Solving the Stateful Service Problem in Container Orchestration


As we venture further and further into to the beautiful world of containers that all are completely stateless and autoscale as required and share the underlying compute resources we have yet to solve the problem of deploying stateful apps into our container orchestration stacks.

This blog article will give you an introduction to the problem set and describe a few solutions for systems such as kubernetes, fleet and swarm.

If you are new to container orchestration the below links will give you a good introduction. The text that follows assume a basic understanding of containers and container orchestration. The links below will give you good introduction.

Problem definition

Containers in combination with a cluster manager such as kubernetes, swarm or fleet are a wonderful stack solve a lot of deployment & development problems. The 12 factor pattern for building services. This is all oriented towards solving the cattle problem and not the pet problem, see pets vs cattle for an explanation of pets & cattle terminology.

For services that are the backing servicesin the 12 factor pattern, such as mysql, zookeeper or kafka there is no clear solution if you want to host them your self and not use a hosted services provided by GCE, AWS or 3rdparty such as At Traintracks we deploy
inside the customers system and thus need to adapt to whatever they have available and our internally developed database requires a low latency datastore such as directly attached SSDs or proprietary solutions such as EBS or GCE PD.

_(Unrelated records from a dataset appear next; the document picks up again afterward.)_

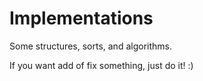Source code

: # Implementations
 Some structures, sorts, and algorithms.
 
 If you want add of fix something, just do it! :)
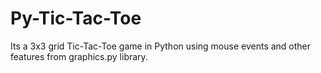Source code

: # Py-Tic-Tac-Toe
Its a 3x3 grid Tic-Tac-Toe game in Python using mouse events and other features from graphics.py library.

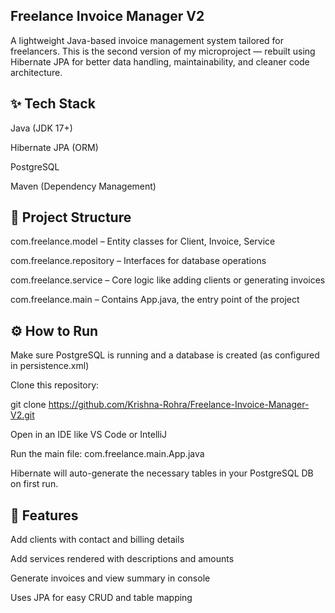 ## Freelance Invoice Manager V2
A lightweight Java-based invoice management system tailored for freelancers. This is the second version of my microproject — rebuilt using Hibernate JPA for better data handling, maintainability, and cleaner code architecture.

## ✨ Tech Stack
Java (JDK 17+)

Hibernate JPA (ORM)

PostgreSQL

Maven (Dependency Management)

## 📁 Project Structure
com.freelance.model – Entity classes for Client, Invoice, Service

com.freelance.repository – Interfaces for database operations

com.freelance.service – Core logic like adding clients or generating invoices

com.freelance.main – Contains App.java, the entry point of the project

## ⚙️ How to Run
Make sure PostgreSQL is running and a database is created (as configured in persistence.xml)

Clone this repository:

git clone https://github.com/Krishna-Rohra/Freelance-Invoice-Manager-V2.git

Open in an IDE like VS Code or IntelliJ

Run the main file:
com.freelance.main.App.java

Hibernate will auto-generate the necessary tables in your PostgreSQL DB on first run.

## 🧩 Features
Add clients with contact and billing details

Add services rendered with descriptions and amounts

Generate invoices and view summary in console

Uses JPA for easy CRUD and table mapping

To take elasticsearch as an example, unless we can separate the lifecycle of the volume from the lifecycle of a container it's impossible to perform many traditional operatios such as configuration changes, software upgrades without a rolling upgrade where we wait for each new container to resync completely after restart. If not separated the containers termination will mean the termination of all associated resources usch as data.

Below is a list of exclusive resources that we want to have an exclusive lock on and make sure are kept together as a unit of resources tied to the instance. All of these need to be combined into one unit and not separately tied as many systems both use the unique id and data in combination to function properly.

  • Data
  • Single writer
  • Hostname
  • IP-address
  • Unique IDs (zookeeper myid for example)

Solution with storage as a service

Flocker proposes a solution to this issue by allowing to treat volumes as a service and thus it can be moved from container to another contanier. This requires you to have a underlying storage such as iSCSI, EBS or GCE PD. Any non relocatable storage is a no go.

Kubernetes can integrate with flocker or utilize their own version of it where the pod can lay claim to a specific volume and thus prevent any overlapping resources and is fully supported by their various controllers(constraint solvers).

They have even gone a step further and implemented a controller called PetSet which is suitable for deploying stageful application as it guarantees unique hostnames and locks to a
specific volume. This is currently in alpha and not suitable for deployment. The roadmap does include things such as local storage, upgrading of images etc.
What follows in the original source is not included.